This file is a high-level overview of Sapling's internal architecture - if you want to familiarise yourself with Sapling's codebase, this is a good place to start.

Bird's Eye View

Sapling is a general modal structured editor inspired by Vi/Vim and Kakoune. What does that mean? Let's break it down into pieces:

  • "general" means Sapling can, in theory, open files of any language; it is not language specific.
  • "modal" means that Sapling has multiple modes of operation (same as Vim). I.e., the same keystrokes will do different things depending on what state the editor is in.
  • "structured editor" means that Sapling edits the syntax tree of your code, but stores the code on disk purely as text, with no other data.

Code Map

This covers code roughly in 'top-down' order.

fn main::main

The entry point of Sapling. It does relatively little - it opens and parses a file (if a path is given), creates an Editor singleton (along with its dependencies) and finally passes control into the editor's mainloop, which won't return until Sapling closes.

struct editor::Editor

A singleton struct that handles direct user input and displays everything to the user. This mostly delegates responsibility to other parts of the code (Dag for tree storage/editing, Ast for rendering, and the various States for deciding what action each keystroke should have).

The most important part of the struct is editor::Editor::mainloop, which is a very classic UI mainloop - it consumes events (usually keystrokes), and updates the display whenever the user presses a key.

struct config::Config

Holds all the global editor configuration state of Sapling (e.g. keybindings, syntax highlight colors). The user currently cannot specify the configuration without changing this file and recompiling.

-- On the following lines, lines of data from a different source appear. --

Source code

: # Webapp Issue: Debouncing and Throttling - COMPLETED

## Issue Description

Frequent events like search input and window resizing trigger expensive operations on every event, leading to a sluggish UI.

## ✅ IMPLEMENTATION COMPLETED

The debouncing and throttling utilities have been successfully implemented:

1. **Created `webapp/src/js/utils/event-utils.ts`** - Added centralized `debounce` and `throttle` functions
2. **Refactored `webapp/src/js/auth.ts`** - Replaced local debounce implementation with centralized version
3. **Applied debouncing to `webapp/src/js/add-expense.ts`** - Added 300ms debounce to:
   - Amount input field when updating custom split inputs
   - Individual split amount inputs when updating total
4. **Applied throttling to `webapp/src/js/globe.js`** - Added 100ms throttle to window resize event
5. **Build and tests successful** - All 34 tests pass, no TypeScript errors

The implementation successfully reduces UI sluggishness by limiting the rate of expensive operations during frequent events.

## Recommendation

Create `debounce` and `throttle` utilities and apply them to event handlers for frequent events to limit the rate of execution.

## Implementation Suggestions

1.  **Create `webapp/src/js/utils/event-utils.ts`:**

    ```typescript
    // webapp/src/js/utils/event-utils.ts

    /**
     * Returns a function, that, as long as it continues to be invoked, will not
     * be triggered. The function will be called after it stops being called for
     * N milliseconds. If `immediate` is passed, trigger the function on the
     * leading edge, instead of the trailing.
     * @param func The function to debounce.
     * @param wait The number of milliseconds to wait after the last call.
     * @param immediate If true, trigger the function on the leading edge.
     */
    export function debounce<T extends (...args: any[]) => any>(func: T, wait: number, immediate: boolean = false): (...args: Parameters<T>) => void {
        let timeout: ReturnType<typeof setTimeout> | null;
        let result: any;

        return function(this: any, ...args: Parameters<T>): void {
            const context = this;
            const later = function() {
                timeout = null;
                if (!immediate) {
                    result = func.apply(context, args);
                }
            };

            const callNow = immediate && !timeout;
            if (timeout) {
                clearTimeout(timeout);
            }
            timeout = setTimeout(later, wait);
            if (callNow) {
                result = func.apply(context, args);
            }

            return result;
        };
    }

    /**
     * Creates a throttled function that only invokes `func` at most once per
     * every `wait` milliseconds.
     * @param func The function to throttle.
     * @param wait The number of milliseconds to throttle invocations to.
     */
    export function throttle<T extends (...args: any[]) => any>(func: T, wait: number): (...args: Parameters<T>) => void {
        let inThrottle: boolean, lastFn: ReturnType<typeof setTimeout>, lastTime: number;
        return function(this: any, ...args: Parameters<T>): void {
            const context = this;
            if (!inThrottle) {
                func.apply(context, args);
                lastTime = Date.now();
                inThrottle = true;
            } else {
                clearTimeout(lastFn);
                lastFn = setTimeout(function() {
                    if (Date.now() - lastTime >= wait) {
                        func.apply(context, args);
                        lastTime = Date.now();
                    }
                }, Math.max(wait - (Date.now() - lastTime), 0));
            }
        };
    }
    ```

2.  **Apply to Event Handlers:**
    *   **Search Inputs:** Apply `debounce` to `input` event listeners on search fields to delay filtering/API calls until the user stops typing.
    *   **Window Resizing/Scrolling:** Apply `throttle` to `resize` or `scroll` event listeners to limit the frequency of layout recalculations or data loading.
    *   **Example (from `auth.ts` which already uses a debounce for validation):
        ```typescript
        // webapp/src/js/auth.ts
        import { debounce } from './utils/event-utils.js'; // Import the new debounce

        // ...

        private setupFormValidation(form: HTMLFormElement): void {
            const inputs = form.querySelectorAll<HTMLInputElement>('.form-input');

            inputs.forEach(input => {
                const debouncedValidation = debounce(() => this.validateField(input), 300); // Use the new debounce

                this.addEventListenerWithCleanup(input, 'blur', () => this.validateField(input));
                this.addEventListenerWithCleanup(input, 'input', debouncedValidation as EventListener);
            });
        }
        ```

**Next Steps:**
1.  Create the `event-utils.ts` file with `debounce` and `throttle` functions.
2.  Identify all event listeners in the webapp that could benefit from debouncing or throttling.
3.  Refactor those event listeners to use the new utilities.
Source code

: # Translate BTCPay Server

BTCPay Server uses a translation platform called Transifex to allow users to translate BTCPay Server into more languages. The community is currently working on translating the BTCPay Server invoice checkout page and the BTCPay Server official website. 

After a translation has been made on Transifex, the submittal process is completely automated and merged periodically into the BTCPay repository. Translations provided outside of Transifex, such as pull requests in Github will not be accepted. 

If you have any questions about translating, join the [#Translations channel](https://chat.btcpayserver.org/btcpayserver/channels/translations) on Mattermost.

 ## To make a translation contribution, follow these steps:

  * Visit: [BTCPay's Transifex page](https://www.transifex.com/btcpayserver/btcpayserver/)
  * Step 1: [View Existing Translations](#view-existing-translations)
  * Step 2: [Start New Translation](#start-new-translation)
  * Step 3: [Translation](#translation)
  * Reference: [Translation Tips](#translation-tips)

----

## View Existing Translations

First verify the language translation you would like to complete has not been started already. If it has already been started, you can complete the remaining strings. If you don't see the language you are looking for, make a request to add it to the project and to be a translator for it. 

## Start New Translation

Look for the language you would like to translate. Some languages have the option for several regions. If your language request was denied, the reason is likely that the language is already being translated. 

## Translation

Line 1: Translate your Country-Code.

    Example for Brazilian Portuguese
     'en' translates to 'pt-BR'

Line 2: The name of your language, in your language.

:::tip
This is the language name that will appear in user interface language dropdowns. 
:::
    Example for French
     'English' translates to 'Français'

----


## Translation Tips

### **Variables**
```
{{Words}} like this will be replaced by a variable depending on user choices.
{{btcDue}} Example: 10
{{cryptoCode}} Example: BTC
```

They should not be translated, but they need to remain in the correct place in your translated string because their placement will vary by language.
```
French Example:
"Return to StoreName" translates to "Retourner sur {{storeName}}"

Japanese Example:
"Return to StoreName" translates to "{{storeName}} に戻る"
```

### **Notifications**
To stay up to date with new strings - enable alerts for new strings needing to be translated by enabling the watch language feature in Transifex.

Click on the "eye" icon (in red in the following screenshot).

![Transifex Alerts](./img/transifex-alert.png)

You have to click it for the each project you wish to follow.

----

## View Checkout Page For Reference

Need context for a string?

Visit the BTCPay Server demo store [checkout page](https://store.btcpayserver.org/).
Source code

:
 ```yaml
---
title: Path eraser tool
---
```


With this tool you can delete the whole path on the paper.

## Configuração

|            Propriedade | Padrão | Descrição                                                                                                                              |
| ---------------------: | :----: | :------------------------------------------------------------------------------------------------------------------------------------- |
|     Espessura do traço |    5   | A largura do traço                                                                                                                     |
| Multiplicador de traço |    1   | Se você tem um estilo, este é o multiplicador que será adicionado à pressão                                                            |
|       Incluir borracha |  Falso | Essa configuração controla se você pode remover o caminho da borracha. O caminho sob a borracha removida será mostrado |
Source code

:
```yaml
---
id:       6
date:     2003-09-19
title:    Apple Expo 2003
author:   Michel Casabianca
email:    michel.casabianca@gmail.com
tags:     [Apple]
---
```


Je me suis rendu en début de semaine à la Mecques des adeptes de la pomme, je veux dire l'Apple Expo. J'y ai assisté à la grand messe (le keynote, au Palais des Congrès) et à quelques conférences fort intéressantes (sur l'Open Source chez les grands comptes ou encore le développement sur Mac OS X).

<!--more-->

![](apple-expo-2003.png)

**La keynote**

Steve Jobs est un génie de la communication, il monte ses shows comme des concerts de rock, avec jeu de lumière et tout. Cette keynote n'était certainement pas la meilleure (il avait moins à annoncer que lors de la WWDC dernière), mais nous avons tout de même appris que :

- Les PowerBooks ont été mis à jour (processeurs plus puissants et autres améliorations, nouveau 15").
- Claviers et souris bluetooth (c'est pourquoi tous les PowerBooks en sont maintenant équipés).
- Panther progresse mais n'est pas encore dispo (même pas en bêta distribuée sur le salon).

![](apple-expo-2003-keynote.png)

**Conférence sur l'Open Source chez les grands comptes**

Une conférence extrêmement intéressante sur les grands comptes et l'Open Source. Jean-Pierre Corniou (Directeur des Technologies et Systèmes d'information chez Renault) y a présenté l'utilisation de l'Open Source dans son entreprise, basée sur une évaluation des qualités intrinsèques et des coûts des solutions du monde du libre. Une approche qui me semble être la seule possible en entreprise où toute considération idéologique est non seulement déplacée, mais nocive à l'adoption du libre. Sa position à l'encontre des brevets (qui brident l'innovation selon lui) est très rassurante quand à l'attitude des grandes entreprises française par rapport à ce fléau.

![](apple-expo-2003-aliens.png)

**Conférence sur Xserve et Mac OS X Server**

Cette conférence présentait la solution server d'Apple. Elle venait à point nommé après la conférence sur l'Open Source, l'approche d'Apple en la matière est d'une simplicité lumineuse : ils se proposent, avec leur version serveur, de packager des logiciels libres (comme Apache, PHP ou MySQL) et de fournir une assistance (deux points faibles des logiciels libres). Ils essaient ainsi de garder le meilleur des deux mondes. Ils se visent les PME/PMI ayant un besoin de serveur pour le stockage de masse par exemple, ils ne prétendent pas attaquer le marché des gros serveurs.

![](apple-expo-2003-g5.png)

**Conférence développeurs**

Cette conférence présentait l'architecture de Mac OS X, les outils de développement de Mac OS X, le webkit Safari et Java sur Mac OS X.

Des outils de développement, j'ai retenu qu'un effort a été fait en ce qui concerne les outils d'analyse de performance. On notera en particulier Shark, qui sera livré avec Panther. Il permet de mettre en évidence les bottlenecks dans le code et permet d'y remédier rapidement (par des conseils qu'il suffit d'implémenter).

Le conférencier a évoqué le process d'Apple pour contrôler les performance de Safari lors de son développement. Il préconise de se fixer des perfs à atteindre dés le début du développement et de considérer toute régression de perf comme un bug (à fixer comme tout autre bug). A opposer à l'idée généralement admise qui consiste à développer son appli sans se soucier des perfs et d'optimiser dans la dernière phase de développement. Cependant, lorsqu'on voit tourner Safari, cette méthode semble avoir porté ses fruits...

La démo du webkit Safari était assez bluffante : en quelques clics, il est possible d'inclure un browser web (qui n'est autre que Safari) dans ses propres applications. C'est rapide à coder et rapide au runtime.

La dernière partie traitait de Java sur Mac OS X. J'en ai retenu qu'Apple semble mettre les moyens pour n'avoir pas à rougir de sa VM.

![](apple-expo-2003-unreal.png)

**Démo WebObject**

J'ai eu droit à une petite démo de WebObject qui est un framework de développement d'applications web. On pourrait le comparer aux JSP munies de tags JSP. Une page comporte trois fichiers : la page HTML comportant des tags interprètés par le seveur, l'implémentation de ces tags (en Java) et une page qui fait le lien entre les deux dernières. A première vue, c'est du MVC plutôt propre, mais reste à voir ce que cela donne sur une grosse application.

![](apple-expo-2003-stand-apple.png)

trait editor::state::State

A trait that determines what Sapling should do with keystrokes. The meat of this is the transition function, which consumes a keystroke and allows the State to either mutate itself or return a new State for Sapling to use. See also editor::normal_mode::State and editor::state::Quit.

The different modes are at editor::normal_mode, editor::command_mode (tbc).

struct editor::dag::Dag

This struct represents a single buffer open in memory - i.e. an AST along with an entire edit history for that tree. It stores this history as a DAG (Directed Acyclic Graph) to prevent unnecessary duplication of nodes. It provides convenient functions to do common edits (such as inserting, deleting and replacing AST nodes), all of which use Dag::perform_edit to handle the functionality common to all edits (e.g. cloning the required nodes to generate a new tree, adding the new changes to the history).

trait ast::Ast

This trait is the key to the generalness of Sapling, and is used to specify everything about the language that Sapling is editing. This includes rendering to text (with help from DisplayToken), parsing and enforcing tree correctness. ast::json::Json is an implementation of this representing JSON.

mod core

Core datatypes that will be used all across Sapling. This includes things like Path (a datatype that stores a path down a syntax tree), Size (which stores the on-screen size of an AST node) and extension traits such as KeyDisplay (which makes it nicer to display terminal keystrokes).

mod arena

An 'arena' allocator which is used to store all the AST nodes as a Dag. We use an arena because we are going to be allocating tons of AST nodes as a graph, but very very few of these will be freed before the editor closes. Arenas are a very performant allocator for this use case, and it allows all the nodes to have the same lifetime (the lifetime of the arena) which makes sure that the code compiles.